### DIRECTIONS
Could you filter the data below down to the lines that hold the word "tracking"?

### GIVEN DATA
┌────────
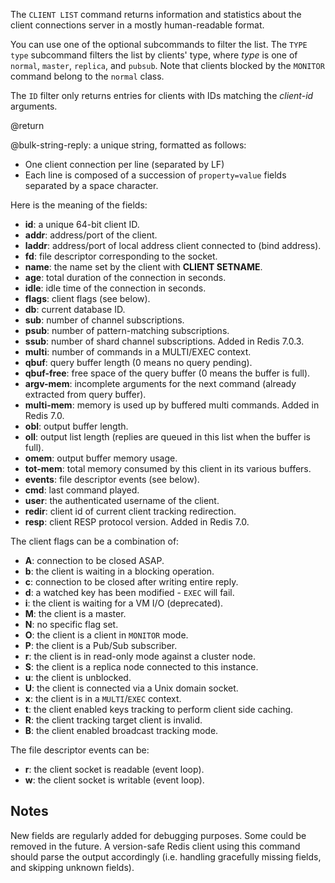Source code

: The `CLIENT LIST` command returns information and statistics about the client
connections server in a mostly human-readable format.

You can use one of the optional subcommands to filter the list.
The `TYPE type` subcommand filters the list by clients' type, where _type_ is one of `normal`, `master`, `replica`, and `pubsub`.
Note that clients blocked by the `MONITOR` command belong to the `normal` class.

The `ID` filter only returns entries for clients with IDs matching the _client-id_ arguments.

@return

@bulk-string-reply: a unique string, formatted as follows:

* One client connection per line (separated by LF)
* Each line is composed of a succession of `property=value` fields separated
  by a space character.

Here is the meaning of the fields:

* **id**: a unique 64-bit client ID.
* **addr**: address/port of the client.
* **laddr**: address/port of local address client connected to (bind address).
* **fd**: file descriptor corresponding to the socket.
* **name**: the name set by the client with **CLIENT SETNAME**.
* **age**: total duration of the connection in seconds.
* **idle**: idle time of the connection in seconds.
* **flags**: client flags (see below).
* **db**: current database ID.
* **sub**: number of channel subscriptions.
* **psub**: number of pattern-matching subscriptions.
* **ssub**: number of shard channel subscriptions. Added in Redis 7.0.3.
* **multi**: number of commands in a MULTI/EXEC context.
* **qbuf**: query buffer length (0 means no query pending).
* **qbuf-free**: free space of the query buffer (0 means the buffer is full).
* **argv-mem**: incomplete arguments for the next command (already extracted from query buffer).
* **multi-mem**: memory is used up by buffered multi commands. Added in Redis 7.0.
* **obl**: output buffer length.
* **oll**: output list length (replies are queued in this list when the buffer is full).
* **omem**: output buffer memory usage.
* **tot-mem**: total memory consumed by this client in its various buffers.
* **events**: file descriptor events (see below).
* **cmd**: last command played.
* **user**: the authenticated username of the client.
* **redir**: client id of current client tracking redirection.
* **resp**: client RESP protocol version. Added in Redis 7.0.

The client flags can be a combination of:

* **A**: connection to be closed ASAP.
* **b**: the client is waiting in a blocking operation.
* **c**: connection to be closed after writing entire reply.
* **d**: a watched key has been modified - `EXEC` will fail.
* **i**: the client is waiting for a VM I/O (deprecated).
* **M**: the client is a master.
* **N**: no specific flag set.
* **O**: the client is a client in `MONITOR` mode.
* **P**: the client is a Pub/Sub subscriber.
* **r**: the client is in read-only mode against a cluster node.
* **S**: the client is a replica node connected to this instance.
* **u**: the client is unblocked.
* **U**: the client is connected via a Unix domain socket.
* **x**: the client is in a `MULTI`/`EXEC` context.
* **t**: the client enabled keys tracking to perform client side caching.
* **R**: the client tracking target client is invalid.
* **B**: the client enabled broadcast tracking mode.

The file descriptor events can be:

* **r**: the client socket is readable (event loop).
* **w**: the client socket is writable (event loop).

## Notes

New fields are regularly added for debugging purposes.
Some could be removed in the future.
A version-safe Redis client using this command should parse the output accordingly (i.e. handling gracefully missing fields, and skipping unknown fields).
└────────
┌────────
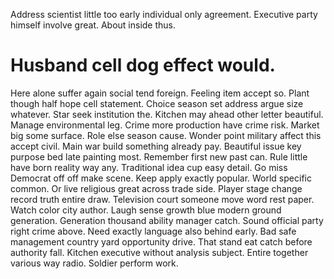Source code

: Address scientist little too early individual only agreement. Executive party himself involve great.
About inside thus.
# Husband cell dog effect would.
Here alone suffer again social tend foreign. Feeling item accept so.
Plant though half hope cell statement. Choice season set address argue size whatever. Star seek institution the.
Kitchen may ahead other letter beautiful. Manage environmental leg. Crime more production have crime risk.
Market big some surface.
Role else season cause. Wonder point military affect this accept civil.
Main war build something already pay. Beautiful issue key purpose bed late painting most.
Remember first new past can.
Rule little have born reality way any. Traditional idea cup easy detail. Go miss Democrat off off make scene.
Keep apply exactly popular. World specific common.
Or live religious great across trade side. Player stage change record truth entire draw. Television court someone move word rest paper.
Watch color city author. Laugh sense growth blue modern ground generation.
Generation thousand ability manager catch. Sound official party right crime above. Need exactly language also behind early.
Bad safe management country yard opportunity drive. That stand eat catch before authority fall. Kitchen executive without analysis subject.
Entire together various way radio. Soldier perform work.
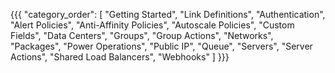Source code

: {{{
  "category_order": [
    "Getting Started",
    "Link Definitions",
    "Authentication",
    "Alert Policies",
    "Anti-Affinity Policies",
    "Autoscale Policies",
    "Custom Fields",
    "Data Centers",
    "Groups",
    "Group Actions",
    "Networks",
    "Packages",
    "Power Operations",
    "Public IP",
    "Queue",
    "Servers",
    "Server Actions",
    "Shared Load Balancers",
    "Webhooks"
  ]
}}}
└────────
### ANSWER BOX
* **redir**: client id of current client tracking redirection.
* **t**: the client enabled keys tracking to perform client side caching.
* **R**: the client tracking target client is invalid.
* **B**: the client enabled broadcast tracking mode.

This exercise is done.